The arrest followed the discovery of anonymous online threats targeting Jewish students at Cornell. Screenshots allegedly taken from the Greek Rank website displayed disturbing messages, including calls for the elimination of Jewish presence on campus and threats of violence against specific locations. The Joint Terrorism Task Force identified Patrick Dai, a student enrolled in Cornell’s School of Engineering, as the suspect within 48 hours of committing the crime.
On Tuesday, 21-year-old Dai was arrested and charged with using interstate communications to post threats and promote violence against others. The complaint against Dai states that he allegedly posted messages on an online discussion site advocating for the murder of Jewish individuals and planning a mass shooting at a Cornell University dining hall that caters to Kosher diets and is located near the Cornell Jewish Center. These posts contained explicit and violent language, expressing his intentions to harm Jewish individuals on campus.
If convicted, Dai could face up to three years of supervised release, a $250,000 fine, or a possible prison term of up to five years. Dai did not enter a plea during his appearance in federal court on Wednesday. A preliminary hearing has been scheduled for November 15, and he has been assigned a federal public defender.

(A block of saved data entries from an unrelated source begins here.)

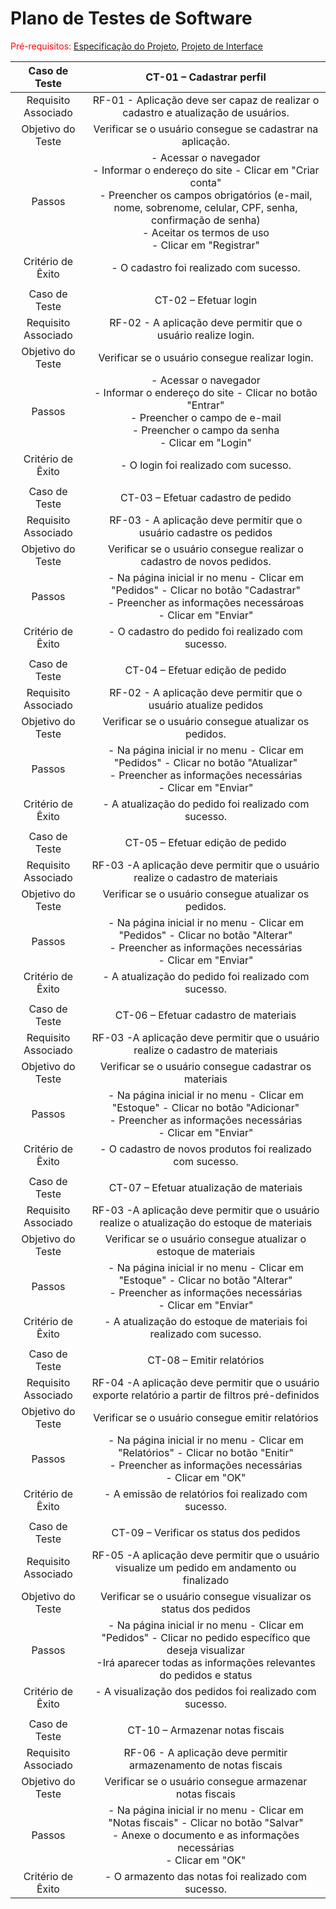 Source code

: # Plano de Testes de Software

<span style="color:red">Pré-requisitos: <a href="2-Especificação do Projeto.md"> Especificação do Projeto</a></span>, <a href="3-Projeto de Interface.md"> Projeto de Interface</a>


 
| **Caso de Teste** 	| **CT-01 – Cadastrar perfil** 	|
|:---:	|:---:	|
|	Requisito Associado 	| RF-01 - Aplicação deve ser capaz de realizar o cadastro e atualização de usuários. |
| Objetivo do Teste 	| Verificar se o usuário consegue se cadastrar na aplicação. |
| Passos 	| - Acessar o navegador <br> - Informar o endereço do site - Clicar em "Criar conta" <br> - Preencher os campos obrigatórios (e-mail, nome, sobrenome, celular, CPF, senha, confirmação de senha) <br> - Aceitar os termos de uso <br> - Clicar em "Registrar" |
|Critério de Êxito | - O cadastro foi realizado com sucesso. |
|  	|  	|
| Caso de Teste 	| CT-02 – Efetuar login	|
|Requisito Associado | RF-02	- A aplicação deve permitir que o usuário realize login. |
| Objetivo do Teste 	| Verificar se o usuário consegue realizar login. |
| Passos 	| - Acessar o navegador <br> - Informar o endereço do site - Clicar no botão "Entrar" <br> - Preencher o campo de e-mail <br> - Preencher o campo da senha <br> - Clicar em "Login" |
|Critério de Êxito | - O login foi realizado com sucesso. |
|  	|  	|
| Caso de Teste 	| CT-03 – Efetuar cadastro de pedido	|
|Requisito Associado | RF-03	- A aplicação deve permitir que o usuário cadastre os pedidos |
| Objetivo do Teste 	| Verificar se o usuário consegue realizar o cadastro de novos pedidos. |
| Passos 	| - Na página inicial ir no menu - Clicar em "Pedidos"  - Clicar no botão "Cadastrar" <br> - Preencher as informações necessároas <br> - Clicar em "Enviar" |
|Critério de Êxito | - O cadastro do pedido foi realizado com sucesso. |
|  	|  	|
| Caso de Teste 	| CT-04 – Efetuar edição de pedido	|
|Requisito Associado | RF-02	- A aplicação deve permitir que o usuário atualize pedidos |
| Objetivo do Teste 	| Verificar se o usuário consegue atualizar os pedidos. |
| Passos 	| - Na página inicial ir no menu - Clicar em "Pedidos" - Clicar no botão "Atualizar" <br> - Preencher as informações necessárias <br> - Clicar em "Enviar" |
|Critério de Êxito | - A atualização do pedido foi realizado com sucesso. |
|  	|  	|
| Caso de Teste 	| CT-05 – Efetuar edição de pedido	|
|Requisito Associado | RF-03	-A aplicação deve permitir que o usuário realize o cadastro de materiais |
| Objetivo do Teste 	| Verificar se o usuário consegue atualizar os pedidos. |
| Passos 	| - Na página inicial ir no menu - Clicar em "Pedidos" - Clicar no botão "Alterar" <br> - Preencher as informações necessárias <br> - Clicar em "Enviar" |
|Critério de Êxito | - A atualização do pedido foi realizado com sucesso. |
|  	|  	|
| Caso de Teste 	| CT-06 – Efetuar cadastro de materiais	|
|Requisito Associado | RF-03	-A aplicação deve permitir que o usuário realize o cadastro de materiais |
| Objetivo do Teste 	| Verificar se o usuário consegue cadastrar os materiais |
| Passos 	| - Na página inicial ir no menu - Clicar em "Estoque"  - Clicar no botão "Adicionar" <br> - Preencher as informações necessárias <br> - Clicar em "Enviar" |
|Critério de Êxito | - O cadastro de novos produtos foi realizado com sucesso. |
|  	|  	|
| Caso de Teste 	| CT-07 – Efetuar atualização de materiais	|
|Requisito Associado | RF-03	-A aplicação deve permitir que o usuário realize o atualização do estoque de materiais |
| Objetivo do Teste 	| Verificar se o usuário consegue atualizar o estoque de materiais |
| Passos 	| - Na página inicial ir no menu - Clicar em "Estoque" - Clicar no botão "Alterar" <br> - Preencher as informações necessárias <br> - Clicar em "Enviar" |
|Critério de Êxito | - A atualização do estoque de materiais foi realizado com sucesso. |
|  	|  	|
| Caso de Teste 	| CT-08 – Emitir relatórios	|
|Requisito Associado | RF-04	-A aplicação deve permitir que o usuário exporte relatório a partir de filtros pré-definidos |
| Objetivo do Teste 	| Verificar se o usuário consegue emitir relatórios |
| Passos 	| - Na página inicial ir no menu - Clicar em "Relatórios"  - Clicar no botão "Enitir" <br> - Preencher as informações necessárias <br> - Clicar em "OK" |
|Critério de Êxito | - A emissão de relatórios foi realizado com sucesso. |
|  	|  	|
| Caso de Teste 	| CT-09 – Verificar os status dos pedidos	|
|Requisito Associado | RF-05	-A aplicação deve permitir que o usuário visualize um pedido em andamento ou finalizado|
| Objetivo do Teste 	| Verificar se o usuário consegue visualizar os status dos pedidos |
| Passos 	| - Na página inicial ir no menu - Clicar em "Pedidos" - Clicar no pedido específico que deseja visualizar <br> -Irá aparecer todas as informações relevantes do pedidos e status|
|Critério de Êxito | - A visualização dos pedidos foi realizado com sucesso. |
|  	|  	|
| Caso de Teste 	| CT-10 – Armazenar notas fiscais	|
|Requisito Associado | RF-06	- A aplicação deve permitir armazenamento de notas fiscais|
| Objetivo do Teste 	| Verificar se o usuário consegue armazenar notas fiscais |
| Passos 	| - Na página inicial ir no menu - Clicar em "Notas fiscais" - Clicar no botão "Salvar" <br> - Anexe o documento e as informações necessárias <br> - Clicar em "OK" |
|Critério de Êxito | - O armazento das notas foi realizado com sucesso. |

In response to these disturbing events, Cornell University President Martha E. Pollack issued a statement denouncing the antisemitic posts and expressing concern for the university community. She acknowledged the difficult days the university has faced and assured increased campus security, particularly in high-priority areas.
These incidents occur amidst a troubling rise in threats against Jewish communities in the U.S., which have been fueled by the ongoing Israel-Hamas conflict. Preliminary data from the Anti-Defamation League indicates a significant increase in incidents of antisemitic harassment, vandalism, and assault since the conflict began, highlighting the need for continued vigilance and support for affected communities.